Oscar takes the lead decisively and for good. When the checkered flag falls and his name locks into first place, everything stops at once.

I'm standing before I realize I've moved, clapping loudly, smile so hard my cheeks hurt. I don't think about what this might look like later on social media. I'm just happy. Nothing can ever stop me from being happy for him, even if it costs me.

***

Oscar finds me before I can reach him, helmet already off, still half-warm from the car. He smells like sweet sweat and fuel after race. He doesn't hesitate. He crosses the small distance between us like it was never supposed to be there at first and wraps his arms around me into a hug that doesn't require permission.

"Thank you", he says into my shoulder, low enough that no one else hears it.

I feel him breathe out, feel the tension leave his body and without thinking, I hold him back, just as tight, grounding him the way I always try to. The garage is still full of people watching but somehow this moment folds inward, becoming contained and ours.

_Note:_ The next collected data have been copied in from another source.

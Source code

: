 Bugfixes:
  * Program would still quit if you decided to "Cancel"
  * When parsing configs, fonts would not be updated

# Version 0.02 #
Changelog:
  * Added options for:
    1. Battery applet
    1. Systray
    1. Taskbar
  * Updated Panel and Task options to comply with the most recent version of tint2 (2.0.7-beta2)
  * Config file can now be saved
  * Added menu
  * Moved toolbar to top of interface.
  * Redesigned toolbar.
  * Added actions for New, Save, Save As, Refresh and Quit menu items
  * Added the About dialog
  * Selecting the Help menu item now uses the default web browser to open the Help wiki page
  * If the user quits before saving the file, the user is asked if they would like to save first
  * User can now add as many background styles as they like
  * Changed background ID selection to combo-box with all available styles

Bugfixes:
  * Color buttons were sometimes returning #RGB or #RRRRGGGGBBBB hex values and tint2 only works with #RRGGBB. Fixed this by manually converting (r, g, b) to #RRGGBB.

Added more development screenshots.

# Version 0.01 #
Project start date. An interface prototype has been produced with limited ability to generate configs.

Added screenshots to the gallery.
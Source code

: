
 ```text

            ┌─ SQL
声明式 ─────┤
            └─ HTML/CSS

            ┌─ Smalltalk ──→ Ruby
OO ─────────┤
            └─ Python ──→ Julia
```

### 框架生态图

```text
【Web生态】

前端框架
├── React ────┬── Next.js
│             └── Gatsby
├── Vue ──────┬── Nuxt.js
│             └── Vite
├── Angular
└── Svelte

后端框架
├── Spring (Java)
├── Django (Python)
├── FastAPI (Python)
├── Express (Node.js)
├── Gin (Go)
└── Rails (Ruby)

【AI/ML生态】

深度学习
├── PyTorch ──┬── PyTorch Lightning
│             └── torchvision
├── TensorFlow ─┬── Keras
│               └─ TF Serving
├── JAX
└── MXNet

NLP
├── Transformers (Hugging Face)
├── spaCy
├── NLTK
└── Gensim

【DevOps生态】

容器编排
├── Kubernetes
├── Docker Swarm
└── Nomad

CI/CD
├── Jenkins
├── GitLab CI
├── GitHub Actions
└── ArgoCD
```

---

I pull back first to avoid any question might be asked later. His eyes are bright, unfocused, still riding the edge of adrenaline and disbelief and he smiles at me like I'm the one who's done something extraordinary.

"You were perfect", I tell him, and I mean it in every way it can carry.

He laughs softly, breathless, then nods once as if he's trying to capture this moment forever. His gaze flicks toward the exit, toward the podium waiting for him like obligation he can't refuse.

"I have to go", he whispers almost apologetic, the look on his face makes me aches a bit.

"I know."

He squeezes my hand once - quick and deliberate – then stepping back. Just before he turns away, he leans in again, close enough that only I can hear him. "I'll come back to you."

And just like that, everything else goes quiet.

He walks toward the podium, toward the cameras, the champagne and the version of himself the world expects to see, and I stay behind, watching him go with a calm I didn't have this morning.